Goldner has chaired the board's social responsibility committee since 2006. I asked him why the company is doing a report now.
Partly, he said, it's because the company is expanding -- in recent years, it opened marketing and sales offices in China, Brazil, Russia and Korea, among other places -- and Hasbro wants to communicate its values to its employees everywhere.
"As we hire hundreds of new people around the world," Goldner said, "we want people to understand that we're not only in the markets to win but we're there to be a good corporate citizen."
"At the end of the day, I think it comes down to, frankly, myself and our senior management team who feel very strongly about this as individual citizens and people who are running a company," he said. CSR at the company is a "long process of continuous improvement."
Most of the news (such as it is) in today's report is about packaging.
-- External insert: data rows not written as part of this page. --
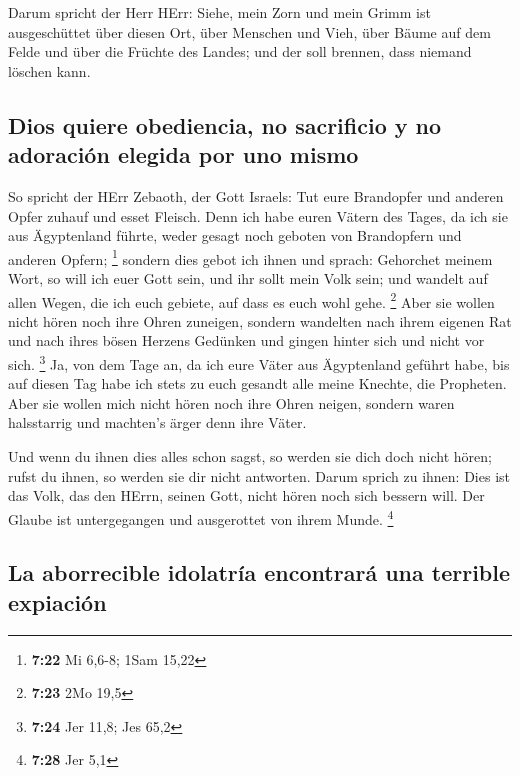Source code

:  Darum spricht der Herr HErr: Siehe, mein Zorn und mein
Grimm ist ausgeschüttet über diesen Ort, über Menschen und Vieh, über
Bäume auf dem Felde und über die Früchte des Landes; und der soll
brennen, dass niemand löschen kann.

\hypertarget{dios-quiere-obediencia-no-sacrificio-y-no-adoraciuxf3n-elegida-por-uno-mismo}{%
\subsection{Dios quiere obediencia, no sacrificio y no adoración elegida
por uno
mismo}\label{dios-quiere-obediencia-no-sacrificio-y-no-adoraciuxf3n-elegida-por-uno-mismo}}

 So spricht der HErr Zebaoth, der Gott Israels: Tut eure
Brandopfer und anderen Opfer zuhauf und esset Fleisch. 
Denn ich habe euren Vätern des Tages, da ich sie aus Ägyptenland führte,
weder gesagt noch geboten von Brandopfern und anderen Opfern;
\footnote{\textbf{7:22} Mi 6,6-8; 1Sam 15,22}  sondern
dies gebot ich ihnen und sprach: Gehorchet meinem Wort, so will ich euer
Gott sein, und ihr sollt mein Volk sein; und wandelt auf allen Wegen,
die ich euch gebiete, auf dass es euch wohl gehe. \footnote{\textbf{7:23}
  2Mo 19,5}  Aber sie wollen nicht hören noch ihre Ohren
zuneigen, sondern wandelten nach ihrem eigenen Rat und nach ihres bösen
Herzens Gedünken und gingen hinter sich und nicht vor sich. \footnote{\textbf{7:24}
  Jer 11,8; Jes 65,2}  Ja, von dem Tage an, da ich eure
Väter aus Ägyptenland geführt habe, bis auf diesen Tag habe ich stets zu
euch gesandt alle meine Knechte, die Propheten.  Aber sie
wollen mich nicht hören noch ihre Ohren neigen, sondern waren
halsstarrig und machten's ärger denn ihre Väter.

 Und wenn du ihnen dies alles schon sagst, so werden sie
dich doch nicht hören; rufst du ihnen, so werden sie dir nicht
antworten.  Darum sprich zu ihnen: Dies ist das Volk, das
den HErrn, seinen Gott, nicht hören noch sich bessern will. Der Glaube
ist untergegangen und ausgerottet von ihrem Munde. \footnote{\textbf{7:28}
  Jer 5,1}

\hypertarget{la-aborrecible-idolatruxeda-encontraruxe1-una-terrible-expiaciuxf3n}{%
\subsection{La aborrecible idolatría encontrará una terrible
expiación}\label{la-aborrecible-idolatruxeda-encontraruxe1-una-terrible-expiaciuxf3n}}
The company said it would eliminate polyvinyl chloride (PVC) from "all new core toy and game packaging beginning in 2013," it promised to insure that 90 percent of paper and board packaging will come from recycled material, or from sources that practice sustainable forest management, by 2015, and it noted that it has already replaced all the wire ties in its packages with ties made from paper rattan or bamboo mix. Fun fact: The company said the changeover to rattan and bamboo "eliminated approximately 34,000 miles of wire ties – more than enough to wrap around the circumference of the Earth."
In truth, the planet is unlikely to notice much of this. Reducing packaging is all to the good, but it's a bigger issue when it comes to things we consume frequently (fast food, drinks, groceries, etc). Hasbro's packaging reductions were surely driven, at least in part, by Walmart's attempts to get all of its suppliers to cut back on packaging. I asked Belliveau about this, and she replied: "Certainly their scorecard process, which we have been very committed to, has guided us, but we also have our own aspirations and requirements that are driving our business."